Donald Trump once famously posed for the front cover of Playboy. But this week, he became the first Presidential candidate in history to sign a pledge agreeing to enforce anti-pornography laws once in the Oval Office.

The pledge, created by anti-Internet porn group Enough is Enough, asks candidates to vow to resurrect long-dormant anti-obscenity laws to effectively remove adult entertainment sites from the web in the interest of protecting children from “Internet crimes.”

According to Enough is Enough’s President Donna Rice Huges, porn is a “public health crisis” that should be regulated regardless of the constitutionality of anti-obscenity laws. “Over the last two decades America’s children have paid an unnecessarily steep price for the lax enforcement of federal obscenity laws,” Hughes said in a statement. “Obscenity is not protected under the First Amendment, and the failure to enforce the law is harming children across the nation and around the world.”

She’s not quite right. While obscenity isn’t protected, the Supreme Court has struggled with whether pornography is, itself, obscene. What constitutes obscenity is based on what the court calls a “community standard,” so it changes from environment to environment. So far, the Court has declined to apply strict community standards to adult content on the Internet, preferring to err on the side of free speech.

Trump doesn’t seem to let the edicts of the Constitution dictate the boundaries of his domestic policy. But questions remain as to why a man who has no qualms about displaying his Playboy cover proudly in his New York office, keeps bikini photos of his ex-wife on his desk, and even approved of his wife’s racy photo shoot, would sign his name to a pledge effectively banning all adult entertainment (potentially including his wife’s smoking-hot snaps.)

The answer may be that he needs Utah more than he’s letting on.
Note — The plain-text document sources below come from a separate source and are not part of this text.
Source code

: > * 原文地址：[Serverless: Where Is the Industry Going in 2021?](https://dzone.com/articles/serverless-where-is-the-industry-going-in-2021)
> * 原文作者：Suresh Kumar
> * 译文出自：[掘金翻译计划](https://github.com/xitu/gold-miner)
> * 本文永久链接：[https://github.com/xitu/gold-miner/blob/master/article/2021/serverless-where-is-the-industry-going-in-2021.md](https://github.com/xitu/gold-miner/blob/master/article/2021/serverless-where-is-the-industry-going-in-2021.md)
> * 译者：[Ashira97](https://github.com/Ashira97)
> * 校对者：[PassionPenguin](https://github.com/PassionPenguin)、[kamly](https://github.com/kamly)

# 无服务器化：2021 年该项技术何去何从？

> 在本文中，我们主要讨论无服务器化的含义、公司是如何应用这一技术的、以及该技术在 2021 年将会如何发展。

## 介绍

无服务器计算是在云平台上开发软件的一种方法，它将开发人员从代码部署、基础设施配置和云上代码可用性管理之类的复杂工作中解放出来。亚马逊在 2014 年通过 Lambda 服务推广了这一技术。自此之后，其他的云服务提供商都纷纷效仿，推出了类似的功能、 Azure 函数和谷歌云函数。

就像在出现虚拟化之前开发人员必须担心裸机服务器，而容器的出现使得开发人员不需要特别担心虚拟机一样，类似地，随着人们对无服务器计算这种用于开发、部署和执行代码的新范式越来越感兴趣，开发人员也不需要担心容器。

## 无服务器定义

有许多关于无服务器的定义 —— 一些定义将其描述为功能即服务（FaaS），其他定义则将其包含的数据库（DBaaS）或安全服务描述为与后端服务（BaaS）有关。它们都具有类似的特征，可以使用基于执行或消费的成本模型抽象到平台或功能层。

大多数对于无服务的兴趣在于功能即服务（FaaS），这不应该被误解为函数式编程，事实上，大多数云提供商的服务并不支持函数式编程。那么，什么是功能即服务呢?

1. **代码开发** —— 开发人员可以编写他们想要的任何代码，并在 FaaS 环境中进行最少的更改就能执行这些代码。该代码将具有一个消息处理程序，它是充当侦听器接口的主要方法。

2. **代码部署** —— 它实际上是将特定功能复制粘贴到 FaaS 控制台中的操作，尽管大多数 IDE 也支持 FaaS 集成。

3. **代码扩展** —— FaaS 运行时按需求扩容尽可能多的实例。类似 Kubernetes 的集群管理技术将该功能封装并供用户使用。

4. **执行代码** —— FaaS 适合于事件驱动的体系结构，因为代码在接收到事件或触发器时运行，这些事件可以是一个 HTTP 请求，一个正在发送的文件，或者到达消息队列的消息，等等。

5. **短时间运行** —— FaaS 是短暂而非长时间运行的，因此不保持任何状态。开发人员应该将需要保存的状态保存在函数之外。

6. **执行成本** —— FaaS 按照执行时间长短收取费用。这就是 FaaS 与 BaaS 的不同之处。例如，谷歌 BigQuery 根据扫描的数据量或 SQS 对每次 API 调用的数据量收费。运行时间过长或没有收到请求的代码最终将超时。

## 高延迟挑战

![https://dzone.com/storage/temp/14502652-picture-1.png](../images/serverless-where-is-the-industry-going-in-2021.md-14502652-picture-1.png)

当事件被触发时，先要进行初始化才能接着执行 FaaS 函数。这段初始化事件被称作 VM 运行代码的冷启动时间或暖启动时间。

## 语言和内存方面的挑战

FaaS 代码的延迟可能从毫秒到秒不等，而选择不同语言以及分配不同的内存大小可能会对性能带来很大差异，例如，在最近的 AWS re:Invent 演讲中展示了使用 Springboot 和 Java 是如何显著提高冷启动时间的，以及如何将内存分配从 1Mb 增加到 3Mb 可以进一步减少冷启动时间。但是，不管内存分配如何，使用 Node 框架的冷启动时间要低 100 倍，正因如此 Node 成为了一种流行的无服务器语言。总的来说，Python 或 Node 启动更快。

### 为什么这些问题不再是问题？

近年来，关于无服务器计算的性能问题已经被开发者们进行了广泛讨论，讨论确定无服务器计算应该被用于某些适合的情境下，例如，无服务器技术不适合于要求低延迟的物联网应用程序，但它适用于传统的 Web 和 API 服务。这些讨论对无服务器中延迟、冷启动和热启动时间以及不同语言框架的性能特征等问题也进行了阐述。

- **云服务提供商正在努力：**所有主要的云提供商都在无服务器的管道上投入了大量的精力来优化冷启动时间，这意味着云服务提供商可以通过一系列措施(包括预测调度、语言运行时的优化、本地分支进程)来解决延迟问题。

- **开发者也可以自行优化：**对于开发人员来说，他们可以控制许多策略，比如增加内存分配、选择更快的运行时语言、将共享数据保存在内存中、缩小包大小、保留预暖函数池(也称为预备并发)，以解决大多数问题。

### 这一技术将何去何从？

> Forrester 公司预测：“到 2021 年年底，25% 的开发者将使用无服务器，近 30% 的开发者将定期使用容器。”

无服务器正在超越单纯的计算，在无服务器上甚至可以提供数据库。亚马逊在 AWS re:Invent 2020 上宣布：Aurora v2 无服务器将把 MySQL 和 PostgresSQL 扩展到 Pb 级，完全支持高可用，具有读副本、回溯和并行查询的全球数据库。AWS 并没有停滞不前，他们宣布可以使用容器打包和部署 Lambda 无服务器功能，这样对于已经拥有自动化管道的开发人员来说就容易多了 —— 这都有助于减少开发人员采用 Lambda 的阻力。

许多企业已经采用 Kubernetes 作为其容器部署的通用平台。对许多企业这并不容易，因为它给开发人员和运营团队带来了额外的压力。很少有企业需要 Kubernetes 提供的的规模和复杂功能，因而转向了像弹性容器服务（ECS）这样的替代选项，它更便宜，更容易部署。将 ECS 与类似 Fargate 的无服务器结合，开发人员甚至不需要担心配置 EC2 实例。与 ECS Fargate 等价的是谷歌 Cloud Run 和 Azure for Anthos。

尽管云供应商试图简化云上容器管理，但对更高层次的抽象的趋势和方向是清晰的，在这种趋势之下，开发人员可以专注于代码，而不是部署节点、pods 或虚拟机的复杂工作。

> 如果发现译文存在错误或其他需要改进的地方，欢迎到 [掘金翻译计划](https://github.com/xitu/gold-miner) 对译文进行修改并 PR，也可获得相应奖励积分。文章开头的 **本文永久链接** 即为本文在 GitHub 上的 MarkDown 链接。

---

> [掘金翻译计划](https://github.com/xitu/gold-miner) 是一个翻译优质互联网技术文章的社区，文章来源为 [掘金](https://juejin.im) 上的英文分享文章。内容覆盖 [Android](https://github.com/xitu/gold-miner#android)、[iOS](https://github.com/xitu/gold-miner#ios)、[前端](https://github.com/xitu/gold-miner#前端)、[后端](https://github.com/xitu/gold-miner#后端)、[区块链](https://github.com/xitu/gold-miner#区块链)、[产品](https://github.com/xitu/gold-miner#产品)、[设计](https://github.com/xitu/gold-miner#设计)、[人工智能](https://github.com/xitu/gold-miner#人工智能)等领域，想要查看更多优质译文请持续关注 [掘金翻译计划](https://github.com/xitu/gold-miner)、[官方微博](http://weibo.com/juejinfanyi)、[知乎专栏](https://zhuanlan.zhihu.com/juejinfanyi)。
Utah is “ground zero” for the anti-porn movement. Utah legislators have pushed for tough anti-porn regulations in both the Utah state legislature and in Congress, using the same rationale as the Enough is Enough pledge: that pornography is a “public health crisis.” Enough is Enough recently applauded Utah legislators’ efforts at taking on adult content.

And for the first time in decades, Utah is a swing state. Utahans are notably skeptical of Trump. They’re turned off by his personal history and his “brash” style, which they say conflicts with Utah’s deep Mormon roots. As a result, Trump came in third in Utah’s primary—and Utah’s support is now evenly split between Trump and Hillary Clinton, with Libertarian candidate Gary Johnson only a few points behind the leaders.

Trump, however, needs Utah not just to win but to maintain the slate of states Mitt Romney won in 2012. Without Utah, Trump’s chances at locking away the Presidency are in serious jeopardy. And so, drastic measures—like an anti-porn pledge—need to be taken.